GPU-accelerated Evolutionary Multiobjective Optimization Using Tensorized RVEA

TL;DR

TensorRVEA targets large-scale multiobjective optimization by leveraging GPU acceleration and full tensorization of data and operators. It transforms standard EMO components into tensor forms and implements a tensorized RVEA on EvoX, achieving up to thousands of times speedups. The approach is validated on large-scale numerical benchmarks (DTLZ) and applied to multiobjective neuroevolution in robotic control, showing superior speed and quality (HV, EU) compared to baselines. The work also demonstrates extensibility by swapping reproduction operators (GA, PSO, DE, CSO), indicating broad applicability to GPU-accelerated EMO workflows.

Abstract

Evolutionary multiobjective optimization has witnessed remarkable progress during the past decades.
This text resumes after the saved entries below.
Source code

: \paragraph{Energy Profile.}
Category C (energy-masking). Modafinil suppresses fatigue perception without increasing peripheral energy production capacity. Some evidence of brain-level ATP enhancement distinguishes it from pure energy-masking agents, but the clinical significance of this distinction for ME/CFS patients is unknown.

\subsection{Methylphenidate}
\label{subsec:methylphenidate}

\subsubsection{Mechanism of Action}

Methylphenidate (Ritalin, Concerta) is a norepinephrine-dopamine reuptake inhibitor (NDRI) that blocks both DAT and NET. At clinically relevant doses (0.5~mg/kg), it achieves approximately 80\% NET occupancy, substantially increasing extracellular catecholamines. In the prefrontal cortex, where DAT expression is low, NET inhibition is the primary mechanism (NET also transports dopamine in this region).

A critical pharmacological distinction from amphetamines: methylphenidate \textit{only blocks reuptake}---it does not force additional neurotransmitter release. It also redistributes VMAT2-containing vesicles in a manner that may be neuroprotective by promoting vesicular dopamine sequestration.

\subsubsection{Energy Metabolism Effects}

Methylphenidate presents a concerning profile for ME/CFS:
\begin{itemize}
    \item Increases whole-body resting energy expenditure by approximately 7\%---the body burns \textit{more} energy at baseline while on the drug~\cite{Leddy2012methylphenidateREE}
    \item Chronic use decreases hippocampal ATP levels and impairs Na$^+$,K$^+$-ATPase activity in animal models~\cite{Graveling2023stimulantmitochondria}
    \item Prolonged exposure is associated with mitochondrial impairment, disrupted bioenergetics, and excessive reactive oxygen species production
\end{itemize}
However, existing algorithms often encounter computational challenges in large-scale scenarios, primarily attributed to the absence of hardware acceleration. In response, we introduce a Tensorized Reference Vector Guided Evolutionary Algorithm (TensorRVEA) for harnessing the advancements of GPU acceleration. In TensorRVEA, the key data structures and operators are fully transformed into tensor forms for leveraging GPU-based parallel computing. In numerical benchmark tests involving large-scale populations and problem dimensions, TensorRVEA consistently demonstrates high computational performance, achieving up to over 1000$\times$ speedups. Then, we applied TensorRVEA to the domain of multiobjective neuroevolution for addressing complex challenges in robotic control tasks. Furthermore, we assessed TensorRVEA's extensibility by altering several tensorized reproduction operators. Experimental results demonstrate promising scalability and robustness of TensorRVEA. Source codes are available at \url{https://github.com/EMI-Group/tensorrvea}.

Figures (9)

• Figure 1: Illustration of reference vector guided selection in RVEA. The population is partitioned into subpopulations by associating each with a reference vector, according to the angle-penalized distance (APD) metric.
• Figure 2: Example of objective space partitioning and APD calculation for $n=6$, $r=3$. Left: objective space partitioning. Right: APD calculation.
• Figure 3: Performance comparison on CPU and GPU platforms when scaling the population size on DTLZ1 problem. Results highlight the significant speedup achieved by using GPU over CPU, with TensorRVEA on GPU showing a remarkable 1528.0$\times$ speedup at the largest population size examined.
• Figure 4: Performance comparison on CPU and GPU platforms when scaling the problem dimension on DTLZ1 problem. Results highlight the significant speedup achieved by using GPU over CPU, with TensorRVEA on GPU showing a remarkable 1042.0$\times$ speedup at the largest problem dimension examined.
• Figure 5: Comparison of mean IGD values and 95% confidence intervals for TensorRVEA and RVEA on DTLZ1-DTLZ4 problems.